(Plain-text document sources)

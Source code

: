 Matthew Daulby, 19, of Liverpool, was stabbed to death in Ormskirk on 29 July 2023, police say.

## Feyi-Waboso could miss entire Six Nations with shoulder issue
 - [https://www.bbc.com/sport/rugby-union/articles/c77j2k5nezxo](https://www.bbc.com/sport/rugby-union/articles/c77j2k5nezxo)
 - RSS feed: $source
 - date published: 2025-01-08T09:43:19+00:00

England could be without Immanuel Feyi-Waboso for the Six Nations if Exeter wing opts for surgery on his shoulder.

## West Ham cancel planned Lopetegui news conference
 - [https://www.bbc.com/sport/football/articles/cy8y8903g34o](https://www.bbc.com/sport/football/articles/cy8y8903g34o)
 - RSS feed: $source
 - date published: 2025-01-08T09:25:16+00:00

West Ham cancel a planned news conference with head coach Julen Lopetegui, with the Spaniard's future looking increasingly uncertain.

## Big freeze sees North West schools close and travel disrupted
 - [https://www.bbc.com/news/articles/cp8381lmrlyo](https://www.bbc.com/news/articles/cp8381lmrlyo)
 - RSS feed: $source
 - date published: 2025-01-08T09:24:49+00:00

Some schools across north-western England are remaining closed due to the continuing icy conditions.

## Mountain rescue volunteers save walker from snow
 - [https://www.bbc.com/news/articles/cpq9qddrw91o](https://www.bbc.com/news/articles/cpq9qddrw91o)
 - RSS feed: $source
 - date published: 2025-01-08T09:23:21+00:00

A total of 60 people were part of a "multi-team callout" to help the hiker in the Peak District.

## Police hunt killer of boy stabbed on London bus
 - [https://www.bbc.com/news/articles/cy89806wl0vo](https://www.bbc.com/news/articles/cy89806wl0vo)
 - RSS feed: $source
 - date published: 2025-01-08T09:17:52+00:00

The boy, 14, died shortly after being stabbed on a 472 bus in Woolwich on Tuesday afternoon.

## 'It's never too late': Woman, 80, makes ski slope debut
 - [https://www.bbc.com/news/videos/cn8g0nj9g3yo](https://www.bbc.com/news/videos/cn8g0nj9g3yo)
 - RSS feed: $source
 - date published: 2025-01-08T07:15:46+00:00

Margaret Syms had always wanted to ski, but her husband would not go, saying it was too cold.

=== Problem description ===
However many lines the data holds, return each one exactly.

=== Exercise result ===
Source code

: Matthew Daulby, 19, of Liverpool, was stabbed to death in Ormskirk on 29 July 2023, police say.

## Feyi-Waboso could miss entire Six Nations with shoulder issue
 - [https://www.bbc.com/sport/rugby-union/articles/c77j2k5nezxo](https://www.bbc.com/sport/rugby-union/articles/c77j2k5nezxo)
 - RSS feed: $source
 - date published: 2025-01-08T09:43:19+00:00

England could be without Immanuel Feyi-Waboso for the Six Nations if Exeter wing opts for surgery on his shoulder.

## West Ham cancel planned Lopetegui news conference
 - [https://www.bbc.com/sport/football/articles/cy8y8903g34o](https://www.bbc.com/sport/football/articles/cy8y8903g34o)
 - RSS feed: $source
 - date published: 2025-01-08T09:25:16+00:00

West Ham cancel a planned news conference with head coach Julen Lopetegui, with the Spaniard's future looking increasingly uncertain.

## Big freeze sees North West schools close and travel disrupted
 - [https://www.bbc.com/news/articles/cp8381lmrlyo](https://www.bbc.com/news/articles/cp8381lmrlyo)
 - RSS feed: $source
 - date published: 2025-01-08T09:24:49+00:00

Some schools across north-western England are remaining closed due to the continuing icy conditions.

## Mountain rescue volunteers save walker from snow
 - [https://www.bbc.com/news/articles/cpq9qddrw91o](https://www.bbc.com/news/articles/cpq9qddrw91o)
 - RSS feed: $source
 - date published: 2025-01-08T09:23:21+00:00

A total of 60 people were part of a "multi-team callout" to help the hiker in the Peak District.

## Police hunt killer of boy stabbed on London bus
 - [https://www.bbc.com/news/articles/cy89806wl0vo](https://www.bbc.com/news/articles/cy89806wl0vo)
 - RSS feed: $source
 - date published: 2025-01-08T09:17:52+00:00

The boy, 14, died shortly after being stabbed on a 472 bus in Woolwich on Tuesday afternoon.

## 'It's never too late': Woman, 80, makes ski slope debut
 - [https://www.bbc.com/news/videos/cn8g0nj9g3yo](https://www.bbc.com/news/videos/cn8g0nj9g3yo)
 - RSS feed: $source
 - date published: 2025-01-08T07:15:46+00:00

Margaret Syms had always wanted to ski, but her husband would not go, saying it was too cold.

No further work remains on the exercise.